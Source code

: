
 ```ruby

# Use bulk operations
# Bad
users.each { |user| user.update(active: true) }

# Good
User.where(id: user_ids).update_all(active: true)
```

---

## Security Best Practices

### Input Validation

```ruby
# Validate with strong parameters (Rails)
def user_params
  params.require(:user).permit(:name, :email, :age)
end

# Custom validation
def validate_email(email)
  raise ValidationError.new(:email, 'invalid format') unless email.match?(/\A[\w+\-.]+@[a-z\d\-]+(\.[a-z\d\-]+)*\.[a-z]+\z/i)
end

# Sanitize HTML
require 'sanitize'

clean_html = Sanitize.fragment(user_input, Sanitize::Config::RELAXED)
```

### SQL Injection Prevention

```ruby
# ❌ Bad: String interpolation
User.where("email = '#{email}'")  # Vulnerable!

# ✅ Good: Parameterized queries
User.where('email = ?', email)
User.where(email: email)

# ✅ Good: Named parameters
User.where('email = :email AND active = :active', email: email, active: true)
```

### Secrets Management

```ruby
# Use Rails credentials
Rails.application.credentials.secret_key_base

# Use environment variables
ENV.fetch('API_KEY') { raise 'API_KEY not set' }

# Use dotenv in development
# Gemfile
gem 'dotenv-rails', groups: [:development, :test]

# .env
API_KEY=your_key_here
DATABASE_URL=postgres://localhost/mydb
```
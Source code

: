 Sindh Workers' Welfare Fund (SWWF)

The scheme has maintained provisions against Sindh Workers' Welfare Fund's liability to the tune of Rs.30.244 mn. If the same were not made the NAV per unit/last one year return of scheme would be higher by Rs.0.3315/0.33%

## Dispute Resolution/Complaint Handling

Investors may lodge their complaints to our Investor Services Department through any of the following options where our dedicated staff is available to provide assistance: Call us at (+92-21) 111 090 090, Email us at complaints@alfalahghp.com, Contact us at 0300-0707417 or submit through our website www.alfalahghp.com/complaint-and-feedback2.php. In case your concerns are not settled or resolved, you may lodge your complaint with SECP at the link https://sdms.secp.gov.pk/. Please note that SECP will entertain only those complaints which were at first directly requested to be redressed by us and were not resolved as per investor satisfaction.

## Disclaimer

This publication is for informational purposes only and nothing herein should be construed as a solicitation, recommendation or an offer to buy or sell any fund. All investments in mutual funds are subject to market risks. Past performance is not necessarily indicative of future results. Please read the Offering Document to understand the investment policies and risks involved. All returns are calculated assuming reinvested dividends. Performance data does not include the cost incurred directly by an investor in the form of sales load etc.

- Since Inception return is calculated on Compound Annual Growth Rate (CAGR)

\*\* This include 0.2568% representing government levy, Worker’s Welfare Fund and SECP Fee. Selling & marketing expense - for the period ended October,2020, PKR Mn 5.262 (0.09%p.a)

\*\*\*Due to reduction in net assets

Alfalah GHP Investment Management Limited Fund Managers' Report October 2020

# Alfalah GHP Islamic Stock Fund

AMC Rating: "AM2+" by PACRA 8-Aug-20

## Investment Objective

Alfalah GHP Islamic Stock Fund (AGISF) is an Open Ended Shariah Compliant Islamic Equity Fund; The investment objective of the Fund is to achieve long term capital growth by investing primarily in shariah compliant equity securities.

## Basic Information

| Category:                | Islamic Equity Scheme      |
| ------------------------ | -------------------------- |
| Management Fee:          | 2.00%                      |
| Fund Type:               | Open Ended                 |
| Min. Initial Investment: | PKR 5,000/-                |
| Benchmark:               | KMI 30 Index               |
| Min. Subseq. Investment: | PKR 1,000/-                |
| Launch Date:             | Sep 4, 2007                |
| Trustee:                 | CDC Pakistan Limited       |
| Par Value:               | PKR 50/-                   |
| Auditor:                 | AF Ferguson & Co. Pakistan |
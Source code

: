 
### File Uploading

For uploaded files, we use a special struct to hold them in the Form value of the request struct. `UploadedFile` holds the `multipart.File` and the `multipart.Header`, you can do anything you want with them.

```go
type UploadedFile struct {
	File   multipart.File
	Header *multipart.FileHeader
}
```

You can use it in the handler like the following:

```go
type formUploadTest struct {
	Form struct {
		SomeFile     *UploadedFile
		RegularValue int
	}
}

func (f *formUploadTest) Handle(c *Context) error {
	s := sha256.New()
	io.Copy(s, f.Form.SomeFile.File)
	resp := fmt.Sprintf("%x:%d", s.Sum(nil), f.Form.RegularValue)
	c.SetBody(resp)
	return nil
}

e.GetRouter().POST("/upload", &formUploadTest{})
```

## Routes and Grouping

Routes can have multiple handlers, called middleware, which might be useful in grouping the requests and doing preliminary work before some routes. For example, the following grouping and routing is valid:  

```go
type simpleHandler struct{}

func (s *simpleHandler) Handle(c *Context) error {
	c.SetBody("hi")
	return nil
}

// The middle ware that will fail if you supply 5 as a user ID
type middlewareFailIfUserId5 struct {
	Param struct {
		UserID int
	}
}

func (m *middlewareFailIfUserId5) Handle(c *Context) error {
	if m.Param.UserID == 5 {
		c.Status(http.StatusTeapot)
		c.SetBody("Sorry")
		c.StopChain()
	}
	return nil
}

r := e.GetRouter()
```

Exercise requirements
All lines above that contain the word "will" are to be copied.

Written response
Investors may lodge their complaints to our Investor Services Department through any of the following options where our dedicated staff is available to provide assistance: Call us at (+92-21) 111 090 090, Email us at complaints@alfalahghp.com, Contact us at 0300-0707417 or submit through our website www.alfalahghp.com/complaint-and-feedback2.php. In case your concerns are not settled or resolved, you may lodge your complaint with SECP at the link https://sdms.secp.gov.pk/. Please note that SECP will entertain only those complaints which were at first directly requested to be redressed by us and were not resolved as per investor satisfaction.
// The middle ware that will fail if you supply 5 as a user ID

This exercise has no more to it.